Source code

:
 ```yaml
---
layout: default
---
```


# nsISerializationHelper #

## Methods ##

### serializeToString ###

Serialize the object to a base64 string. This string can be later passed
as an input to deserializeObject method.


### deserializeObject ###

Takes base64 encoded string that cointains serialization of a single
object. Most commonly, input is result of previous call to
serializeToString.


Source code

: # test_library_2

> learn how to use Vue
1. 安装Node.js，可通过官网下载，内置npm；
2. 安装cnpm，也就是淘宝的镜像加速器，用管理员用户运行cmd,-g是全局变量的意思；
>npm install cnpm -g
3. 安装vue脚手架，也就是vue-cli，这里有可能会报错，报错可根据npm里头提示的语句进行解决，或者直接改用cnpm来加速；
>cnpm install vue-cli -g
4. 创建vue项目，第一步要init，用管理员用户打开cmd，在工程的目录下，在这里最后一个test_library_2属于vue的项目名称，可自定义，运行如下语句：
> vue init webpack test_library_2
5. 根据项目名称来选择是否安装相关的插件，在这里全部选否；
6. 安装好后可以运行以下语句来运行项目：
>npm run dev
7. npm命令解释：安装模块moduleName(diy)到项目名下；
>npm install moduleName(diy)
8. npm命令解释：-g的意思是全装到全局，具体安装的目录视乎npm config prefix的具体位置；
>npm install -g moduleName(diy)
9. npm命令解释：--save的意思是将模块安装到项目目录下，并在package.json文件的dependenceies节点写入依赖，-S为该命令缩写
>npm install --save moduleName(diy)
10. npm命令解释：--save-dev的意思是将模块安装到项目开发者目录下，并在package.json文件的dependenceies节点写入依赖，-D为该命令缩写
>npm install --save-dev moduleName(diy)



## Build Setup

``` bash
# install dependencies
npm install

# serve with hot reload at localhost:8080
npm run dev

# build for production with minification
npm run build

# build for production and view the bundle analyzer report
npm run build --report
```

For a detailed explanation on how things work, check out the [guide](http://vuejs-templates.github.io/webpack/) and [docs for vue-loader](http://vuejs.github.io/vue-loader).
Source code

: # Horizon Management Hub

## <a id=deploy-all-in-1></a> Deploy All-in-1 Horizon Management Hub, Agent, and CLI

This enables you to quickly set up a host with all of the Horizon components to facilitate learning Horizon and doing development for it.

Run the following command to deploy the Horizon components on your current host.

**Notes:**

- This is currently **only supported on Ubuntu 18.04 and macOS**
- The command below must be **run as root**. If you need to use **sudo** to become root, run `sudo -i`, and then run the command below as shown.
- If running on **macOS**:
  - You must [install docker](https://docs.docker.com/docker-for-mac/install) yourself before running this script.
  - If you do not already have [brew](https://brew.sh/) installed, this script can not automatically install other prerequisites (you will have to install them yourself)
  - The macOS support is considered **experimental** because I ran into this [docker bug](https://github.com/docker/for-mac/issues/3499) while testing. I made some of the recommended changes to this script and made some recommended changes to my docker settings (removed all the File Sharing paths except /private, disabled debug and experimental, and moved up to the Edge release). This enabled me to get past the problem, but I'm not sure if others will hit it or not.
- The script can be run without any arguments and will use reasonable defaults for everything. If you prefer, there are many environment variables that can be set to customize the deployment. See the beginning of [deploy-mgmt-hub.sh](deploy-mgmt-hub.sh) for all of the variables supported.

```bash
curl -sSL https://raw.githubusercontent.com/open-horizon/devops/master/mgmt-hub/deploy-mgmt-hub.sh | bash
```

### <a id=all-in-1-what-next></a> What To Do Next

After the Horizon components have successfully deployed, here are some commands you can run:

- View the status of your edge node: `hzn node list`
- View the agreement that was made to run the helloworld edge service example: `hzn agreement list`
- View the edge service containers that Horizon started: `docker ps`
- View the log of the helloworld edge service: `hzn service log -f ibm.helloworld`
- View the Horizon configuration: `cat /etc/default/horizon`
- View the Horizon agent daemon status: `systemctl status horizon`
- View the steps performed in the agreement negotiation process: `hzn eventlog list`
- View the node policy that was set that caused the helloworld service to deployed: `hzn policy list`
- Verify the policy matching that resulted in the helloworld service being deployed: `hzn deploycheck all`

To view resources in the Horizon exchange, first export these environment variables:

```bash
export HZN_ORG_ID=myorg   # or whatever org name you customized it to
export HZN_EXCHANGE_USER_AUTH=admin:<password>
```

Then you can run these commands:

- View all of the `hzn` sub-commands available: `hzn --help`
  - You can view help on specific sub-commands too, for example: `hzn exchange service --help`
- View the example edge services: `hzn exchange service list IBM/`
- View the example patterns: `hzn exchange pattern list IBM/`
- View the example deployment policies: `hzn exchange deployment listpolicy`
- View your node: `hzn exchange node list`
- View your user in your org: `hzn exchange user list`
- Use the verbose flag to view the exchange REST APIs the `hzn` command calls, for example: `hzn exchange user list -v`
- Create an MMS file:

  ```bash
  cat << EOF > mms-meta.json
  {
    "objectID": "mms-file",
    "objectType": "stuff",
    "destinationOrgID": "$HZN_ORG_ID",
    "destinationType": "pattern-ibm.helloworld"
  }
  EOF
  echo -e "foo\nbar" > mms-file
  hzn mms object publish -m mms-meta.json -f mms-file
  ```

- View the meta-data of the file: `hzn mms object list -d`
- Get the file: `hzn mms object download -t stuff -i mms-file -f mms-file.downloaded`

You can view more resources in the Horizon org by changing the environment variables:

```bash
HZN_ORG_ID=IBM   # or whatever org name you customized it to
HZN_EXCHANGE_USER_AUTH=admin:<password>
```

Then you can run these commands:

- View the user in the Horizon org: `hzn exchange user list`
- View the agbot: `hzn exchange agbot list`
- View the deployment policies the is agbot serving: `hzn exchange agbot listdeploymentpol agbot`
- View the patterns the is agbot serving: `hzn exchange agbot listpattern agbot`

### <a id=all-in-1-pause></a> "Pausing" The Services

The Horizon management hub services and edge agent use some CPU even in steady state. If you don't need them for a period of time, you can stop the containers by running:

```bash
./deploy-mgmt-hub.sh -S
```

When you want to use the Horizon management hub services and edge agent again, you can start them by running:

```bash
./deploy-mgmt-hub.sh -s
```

============

* [Task to carry out]: Search the listing above for "must" and copy every line that has it.

* [Result of the task]:
- The command below must be **run as root**. If you need to use **sudo** to become root, run `sudo -i`, and then run the command below as shown.
  - You must [install docker](https://docs.docker.com/docker-for-mac/install) yourself before running this script.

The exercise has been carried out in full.